Lumajang (beritajatim.com) – Kepolisian Resort (Polres) Lumajang berhasil mengamankan tiga pemuda yang terlibat dalam kasus pengeroyokan dan pencurian kendaraan sepeda motor, Rabu (25/6/2025). Ketiganya yakni ZA (18) dan AG (19) warga Kecamatan Sukodono, serta FS (30) warga Kecamatan Lumajang. Sementara satu pelaku lain berinisial SL masih buron.
Kapolres Lumajang AKBP Alex Sandy Siregar menjelaskan bahwa peristiwa pengeroyokan terjadi pada Jumat, 6 Juni 2025 dini hari. Korban berinisial AR dianiaya oleh para pelaku usai terlibat adu mulut di jalan kawasan Kecamatan Pasirian.
“Jadi, tiga pelaku satu DPO ini awalnya berpapasan dengan korban di sekitar Pasirian, ini sempat ada adu mulut. Nah, dari tiga tersangka tersinggung dan mereka membuntuti korban. Setelah ketemu di pinggir jalan, ini langsung dikeroyok oleh tiga pelaku,” terang Alex.
Dari hasil penyelidikan di tempat kejadian perkara, aksi pengeroyokan dilakukan menggunakan alat seperti kayu dan batu, yang menyebabkan korban langsung tersungkur di lokasi. Usai melakukan kekerasan, para pelaku merampas sepeda motor Honda Vario milik korban.
Motor curian itu kemudian dibawa ke wilayah Sukodono, tempat ZA mencari pembeli. Ia akhirnya menjualnya kepada AG, yang kemudian diketahui sebagai penadah.
“Ini ZA kemudian mencari pembeli, dan menemukan pembeli atas nama AG yang merupakan rekan dari ZA. Hasil kejahatan itu dibagi, sisanya digunakan mabuk-mabukan. Jadi, memang aksi pengeroyokan ini juga ada pengaruh alkohol, meskipun diawali cekcok itu,” tambahnya.
Saat ini ketiga tersangka telah diamankan dan tengah menjalani proses hukum. Mereka dijerat dengan pasal berbeda sesuai peran masing-masing dalam tindak pidana.

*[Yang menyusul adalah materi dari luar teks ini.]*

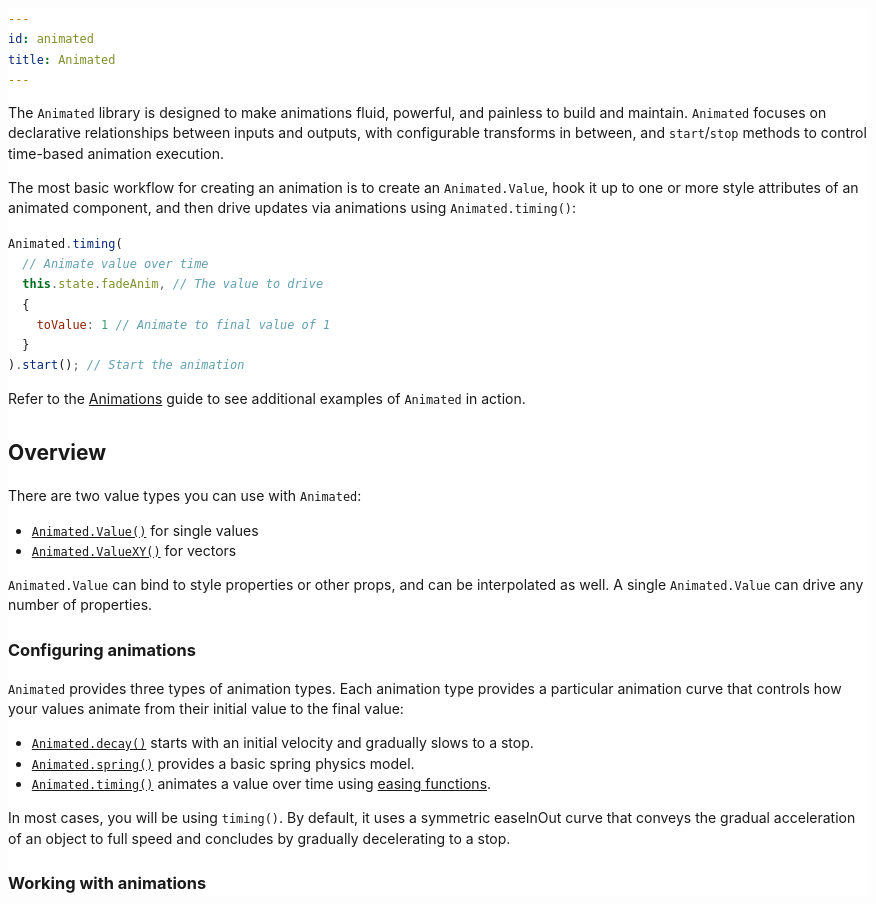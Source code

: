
 ```yaml
---
id: animated
title: Animated
---
```


The `Animated` library is designed to make animations fluid, powerful, and painless to build and maintain. `Animated` focuses on declarative relationships between inputs and outputs, with configurable transforms in between, and `start`/`stop` methods to control time-based animation execution.

The most basic workflow for creating an animation is to create an `Animated.Value`, hook it up to one or more style attributes of an animated component, and then drive updates via animations using `Animated.timing()`:

```jsx
Animated.timing(
  // Animate value over time
  this.state.fadeAnim, // The value to drive
  {
    toValue: 1 // Animate to final value of 1
  }
).start(); // Start the animation
```

Refer to the [Animations](animations.md#animated-api) guide to see additional examples of `Animated` in action.

## Overview

There are two value types you can use with `Animated`:

- [`Animated.Value()`](animated.md#value) for single values
- [`Animated.ValueXY()`](animated.md#valuexy) for vectors

`Animated.Value` can bind to style properties or other props, and can be interpolated as well. A single `Animated.Value` can drive any number of properties.

### Configuring animations

`Animated` provides three types of animation types. Each animation type provides a particular animation curve that controls how your values animate from their initial value to the final value:

- [`Animated.decay()`](animated.md#decay) starts with an initial velocity and gradually slows to a stop.
- [`Animated.spring()`](animated.md#spring) provides a basic spring physics model.
- [`Animated.timing()`](animated.md#timing) animates a value over time using [easing functions](easing.md).

In most cases, you will be using `timing()`. By default, it uses a symmetric easeInOut curve that conveys the gradual acceleration of an object to full speed and concludes by gradually decelerating to a stop.

### Working with animations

“Terkait kasus pengeroyokan pelaku akan dijerat hukuman pidana paling lama lima tahun. Kemudian pasal pencuriannya dengan ancaman maksimal tujuh tahun. Untuk satu orang karena penadahan ini ancaman pidananya maksimal 4 tahun,” ungkap Kapolres Lumajang.
Polisi masih memburu satu pelaku lainnya yang identitasnya telah dikantongi. Sementara itu, proses hukum terhadap ketiga tersangka akan terus berjalan hingga memasuki tahap persidangan. [has/ian]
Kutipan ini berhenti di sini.